Among clean energy sources, hydrogen (H2) has emerged as the preferred energy carrier, boasting a high calorific value and net zero carbon emissions. Proton-exchange-membrane water electrolysis (PEMWE) is a promising, clean and efficient method that produces high purity H2 with only oxygen as a by-product. Combined with renewable electricity sources, this method can contribute to sustainable H2 production.
In recent years, metal single-atom catalysts (M-SACs) have attracted growing attention for PEM water electrolysis. Because each metal atom acts as an active catalytic site, these materials use precious metals far more efficiently than conventional catalysts, potentially lowering costs while improving performance. However, in high-density M-SACs, which are most favourable for PEMWEs, metal atoms tend to aggregate either during synthesis or electrolysis, reducing both catalytic activity and durability.
To address this issue, a research team led by Assistant Professor Jitendra N. Tiwari and Professor Young-Kyu Han from the Department of Energy and Materials Engineering at Dongguk University in South Korea have developed an innovative synthesis method for M-SACs. "Our technique utilizes metal hydroxides as sacrificial templates, co-reducing them in a two-step high-temperature heat-treatment process," explains Dr. Tiwari. "This process effectively prevents the aggregation of metal atoms due to steric hindrance, creating atomically dispersed metal single-atom catalysts." Their study was made available online on October 28, 2025 and published in Volume 168 of Materials Science & Engineering R in January 2026.
Using β-nickel hydroxide (β-Ni(OH)₂) as the template, the researchers synthesized platinum (Pt)-based single atom catalysts called β-PtSAsS800 and β-PtSAsS850. In the process, a dried mixture of β–Ni(OH)2, Pt precursors, and dicyandiamide, was subjected to pyrolysis at 850°C or 800°C under a nitrogen atmosphere. The β–Ni(OH)2 template limits the mobility of metal ions in the mixture, while dicyandiamide provides carbon (C) and nitrogen(N). The final structure of the catalysts consists of single Pt atoms bonded to N atoms, atomically dispersed on graphitic nanosheets.
The synthesized catalysts demonstrated outstanding catalytic performance, with β-PtSAsS850 achieving an extraordinarily low overpotential of 15 millivolts and turnover frequencies 72–78-fold higher than commercial Pt/C catalysts. The material also demonstrated impressive durability, maintaining its structure and performance for more than 10 days of continuous testing.

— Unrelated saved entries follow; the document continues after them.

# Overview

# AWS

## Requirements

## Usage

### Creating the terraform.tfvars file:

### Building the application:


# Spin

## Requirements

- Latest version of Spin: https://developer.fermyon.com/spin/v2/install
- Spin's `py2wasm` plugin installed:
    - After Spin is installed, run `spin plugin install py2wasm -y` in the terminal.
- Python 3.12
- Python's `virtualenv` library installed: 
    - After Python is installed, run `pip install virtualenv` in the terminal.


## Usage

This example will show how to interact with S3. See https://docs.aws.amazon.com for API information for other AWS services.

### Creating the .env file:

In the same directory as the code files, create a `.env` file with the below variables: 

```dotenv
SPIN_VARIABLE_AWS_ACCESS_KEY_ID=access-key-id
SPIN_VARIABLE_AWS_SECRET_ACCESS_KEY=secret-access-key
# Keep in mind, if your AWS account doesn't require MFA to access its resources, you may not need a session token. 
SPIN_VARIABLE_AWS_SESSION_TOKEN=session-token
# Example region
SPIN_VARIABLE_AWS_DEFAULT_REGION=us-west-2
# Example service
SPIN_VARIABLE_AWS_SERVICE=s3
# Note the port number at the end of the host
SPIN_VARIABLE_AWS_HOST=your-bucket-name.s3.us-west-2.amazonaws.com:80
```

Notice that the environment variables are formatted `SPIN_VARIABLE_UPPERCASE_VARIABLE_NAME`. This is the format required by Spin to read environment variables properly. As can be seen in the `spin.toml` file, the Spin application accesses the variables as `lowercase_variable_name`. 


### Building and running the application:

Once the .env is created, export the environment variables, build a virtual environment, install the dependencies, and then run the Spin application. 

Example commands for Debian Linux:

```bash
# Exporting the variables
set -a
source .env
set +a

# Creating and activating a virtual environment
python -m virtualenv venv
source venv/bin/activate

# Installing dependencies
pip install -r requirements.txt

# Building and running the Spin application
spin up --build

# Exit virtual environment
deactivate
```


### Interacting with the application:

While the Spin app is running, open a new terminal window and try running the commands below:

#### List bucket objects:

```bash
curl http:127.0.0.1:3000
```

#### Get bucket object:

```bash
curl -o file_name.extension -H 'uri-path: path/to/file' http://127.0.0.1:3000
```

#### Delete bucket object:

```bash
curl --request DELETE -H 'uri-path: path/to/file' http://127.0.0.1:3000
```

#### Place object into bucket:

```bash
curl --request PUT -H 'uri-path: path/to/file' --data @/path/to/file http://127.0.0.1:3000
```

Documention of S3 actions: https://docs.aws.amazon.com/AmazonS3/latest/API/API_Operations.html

Notably, the β-PtSAsS850-based PEMWE system surpassed the U.S. Department of Energy 2026 target, indicating its potential for industrial applications. It also demonstrated robust performance for over 200 hours.
Theoretical calculations and experiments showed that this enhanced performance is due to the PtN2 catalytic sites within graphitic sheets, which significantly lower the energy barrier for hydrogen production. The researchers also synthesized M-SACs with other metals like iridium, palladium and ruthenium, demonstrating the generalizability of the approach.
"Our strategy offers a new way for synthesizing highly active M-SACs, valuable for developing highly efficient energy conversion and storage devices," concludes Prof. Han. "Moreover, the excellent performance of the synthesized catalysts in electrolysis could help make hydrogen more economically competitive with fossil fuels for the first time. In the long term, this will accelerate hydrogen adoption, contributing to the fight against climate change."